U.S. Patent No. 8,143,143, issued on March 27, 2012 to Bandgap Engineering Inc. of Waltham, MA, discloses a process for fabricating silicon nanowires.

According to the ’143 patent, silicon nanowires have been previously grown “from the bottom up” using various deposition techniques performed under vacuum conditions, and formed by removing material from bulk silicon “from the top down” using various plasma etching techniques performed under vacuum conditions.  However, the costs and limited scalability of these techniques has hindered their use.  Existing solution-based processes to etch silicon wafers in a direction normal to the surface have had limited success in achieving diameters that are less than 100 nanometer, which the ’143 patent describes as being of value “to a variety of electronic, optoelectronic, electrochemical and electromechanical applications” since “it is within the sub-100 nm range that silicon begins to demonstrate novel properties distinguishable from the properties of bulk silicon.” 

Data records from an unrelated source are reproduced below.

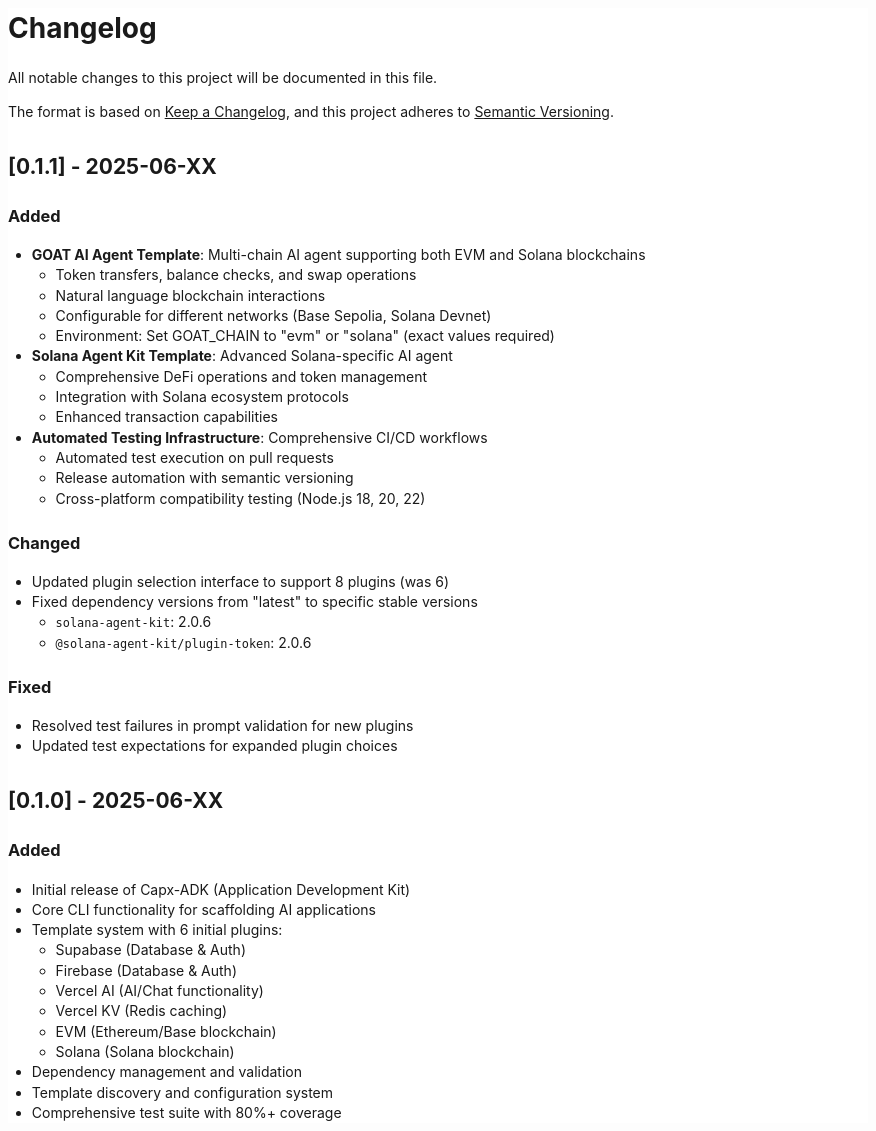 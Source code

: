 # Changelog

All notable changes to this project will be documented in this file.

The format is based on [Keep a Changelog](https://keepachangelog.com/en/1.0.0/),
and this project adheres to [Semantic Versioning](https://semver.org/spec/v2.0.0.html).

## [0.1.1] - 2025-06-XX

### Added
- **GOAT AI Agent Template**: Multi-chain AI agent supporting both EVM and Solana blockchains
  - Token transfers, balance checks, and swap operations
  - Natural language blockchain interactions
  - Configurable for different networks (Base Sepolia, Solana Devnet)
  - Environment: Set GOAT_CHAIN to "evm" or "solana" (exact values required)
- **Solana Agent Kit Template**: Advanced Solana-specific AI agent
  - Comprehensive DeFi operations and token management
  - Integration with Solana ecosystem protocols
  - Enhanced transaction capabilities
- **Automated Testing Infrastructure**: Comprehensive CI/CD workflows
  - Automated test execution on pull requests
  - Release automation with semantic versioning
  - Cross-platform compatibility testing (Node.js 18, 20, 22)

### Changed
- Updated plugin selection interface to support 8 plugins (was 6)
- Fixed dependency versions from "latest" to specific stable versions
  - `solana-agent-kit`: 2.0.6
  - `@solana-agent-kit/plugin-token`: 2.0.6

### Fixed
- Resolved test failures in prompt validation for new plugins
- Updated test expectations for expanded plugin choices

## [0.1.0] - 2025-06-XX

### Added
- Initial release of Capx-ADK (Application Development Kit)
- Core CLI functionality for scaffolding AI applications
- Template system with 6 initial plugins:
  - Supabase (Database & Auth)
  - Firebase (Database & Auth)  
  - Vercel AI (AI/Chat functionality)
  - Vercel KV (Redis caching)
  - EVM (Ethereum/Base blockchain)
  - Solana (Solana blockchain)
- Dependency management and validation
- Template discovery and configuration system
- Comprehensive test suite with 80%+ coverage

The ’143 patent discloses a solution-based etching process that deposits sub-100 nm nanoparticles and a silver film onto the silicon wafer, which is then exposed to an etchant aqueous solution of HF and an oxidizing agent.  The silicon wafer is etched in the regions between the nanoparticles, leaving an array of sub-100 nm silicon nanowires standing up on the silicon wafer.  For example, the electron microscope micrographs above show a field of silicon nanowires that have diameters ranging from 12-70 nanometers.  The ’146 patent mentions various uses of this material, including as an interfacial layer between bulk silicon and another material, and novel LED and transistor applications.  Of particular interest to Bandgap Engineering are photovoltaic applications, which utilize the quantum confinement in the silicon nanowires to form intermediate band photovoltaic (IBPV) materials for solar cells, and as anodes in lithium ion batteries.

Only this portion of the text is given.